For metrics like error rates where absolute values vary across services, comparing the current value against a moving average of recent history can be more intuitive. If the current value is 5x the recent average, something is wrong, regardless of the absolute number.

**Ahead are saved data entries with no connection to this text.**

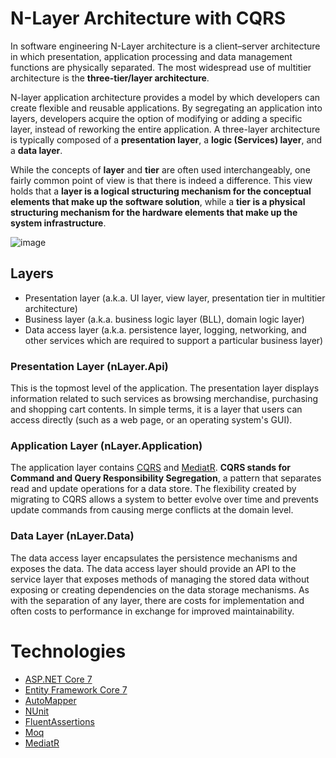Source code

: # N-Layer Architecture with CQRS

In software engineering N-Layer architecture is a client–server architecture in which presentation, application processing and data management functions are physically separated. The most widespread use of multitier architecture is the **three-tier/layer architecture**.

N-layer application architecture provides a model by which developers can create flexible and reusable applications. By segregating an application into layers, developers acquire the option of modifying or adding a specific layer, instead of reworking the entire application. A three-layer architecture is typically composed of a **presentation layer**, a **logic (Services) layer**, and a **data layer**.

While the concepts of **layer** and **tier** are often used interchangeably, one fairly common point of view is that there is indeed a difference. This view holds that a **layer is a logical structuring mechanism for the conceptual elements that make up the software solution**, while a **tier is a physical structuring mechanism for the hardware elements that make up the system infrastructure**.

![image](https://user-images.githubusercontent.com/34960418/205287285-4da1e84e-d886-4952-8ea5-ca47b928cab7.png)

## Layers

- Presentation layer (a.k.a. UI layer, view layer, presentation tier in multitier architecture)
- Business layer (a.k.a. business logic layer (BLL), domain logic layer)
- Data access layer (a.k.a. persistence layer, logging, networking, and other services which are required to support a particular business layer)

### Presentation Layer (nLayer.Api)

This is the topmost level of the application. The presentation layer displays information related to such services as browsing merchandise, purchasing and shopping cart contents. In simple terms, it is a layer that users can access directly (such as a web page, or an operating system's GUI).

### Application Layer (nLayer.Application)

The application layer contains [CQRS](https://github.com/pirocorp/CSharp-Masterclass/tree/main/09.%20CQRS) and [MediatR](https://github.com/jbogard/MediatR). **CQRS stands for Command and Query Responsibility Segregation**, a pattern that separates read and update operations for a data store. The flexibility created by migrating to CQRS allows a system to better evolve over time and prevents update commands from causing merge conflicts at the domain level.

### Data Layer (nLayer.Data)

The data access layer encapsulates the persistence mechanisms and exposes the data. The data access layer should provide an API to the service layer that exposes methods of managing the stored data without exposing or creating dependencies on the data storage mechanisms. As with the separation of any layer, there are costs for implementation and often costs to performance in exchange for improved maintainability.

# Technologies

- [ASP.NET Core 7](https://learn.microsoft.com/en-us/aspnet/core/introduction-to-aspnet-core?view=aspnetcore-7.0)
- [Entity Framework Core 7](https://learn.microsoft.com/en-us/ef/core/)
- [AutoMapper](https://automapper.org/)
- [NUnit](https://nunit.org/)
- [FluentAssertions](https://fluentassertions.com/)
- [Moq](https://github.com/moq)
- [MediatR](https://github.com/jbogard/MediatR)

CREATE MATERIALIZED VIEW error_rate_anomalies AS
SELECT
    service_name,
    host_id,
    metric_value AS current_error_rate,
    recorded_at,
    AVG(metric_value) OVER w AS moving_avg,
    CASE
        WHEN AVG(metric_value) OVER w > 0 AND COUNT(*) OVER w >= 3 THEN
            metric_value / AVG(metric_value) OVER w
        ELSE NULL
    END AS ratio_to_baseline
FROM service_metrics
WHERE metric_type = 'error_rate'
WINDOW w AS (
    PARTITION BY service_name, host_id
    ORDER BY recorded_at
    ROWS BETWEEN 5 PRECEDING AND 1 PRECEDING
);

Query the anomalies:

SELECT
    service_name,
    current_error_rate,
    ROUND(moving_avg::numeric, 4) AS moving_avg,
    ROUND(ratio_to_baseline::numeric, 1) AS ratio,
    CASE
        WHEN ratio_to_baseline IS NULL THEN 'warming_up'
        WHEN ratio_to_baseline > 5 THEN 'ANOMALY'
        ELSE 'normal'
    END AS status,
    recorded_at
FROM error_rate_anomalies
ORDER BY recorded_at;

Output (verified on RisingWave 2.8.0):

  service_name   | current_error_rate | moving_avg | ratio |   status
-----------------+--------------------+------------+-------+------------
 payment-service |               0.02 |            |       | warming_up
 payment-service |               0.01 |       0.02 |       | warming_up
 payment-service |               0.03 |      0.015 |       | warming_up
 payment-service |               0.02 |       0.02 |   1.0 | normal
 payment-service |               0.01 |       0.02 |   0.5 | normal
 payment-service |               0.02 |      0.018 |   1.1 | normal
 payment-service |              0.015 |      0.018 |   0.8 | normal
 payment-service |              0.025 |      0.019 |   1.3 | normal
 payment-service |               0.35 |      0.018 |  19.4 | ANOMALY
 payment-service |               0.42 |      0.084 |   5.0 | normal
 payment-service |               0.38 |      0.166 |   2.3 | normal
 payment-service |               0.03 |      0.238 |   0.1 | normal
 payment-service |               0.02 |      0.241 |   0.1 | normal

The error rate jump to 0.35 (35%) is 19.4x the recent moving average of 0.018 (1.8%), clearly flagged as anomalous. This ratio-based approach works well when different services have different normal error rates, since the comparison is relative, not absolute.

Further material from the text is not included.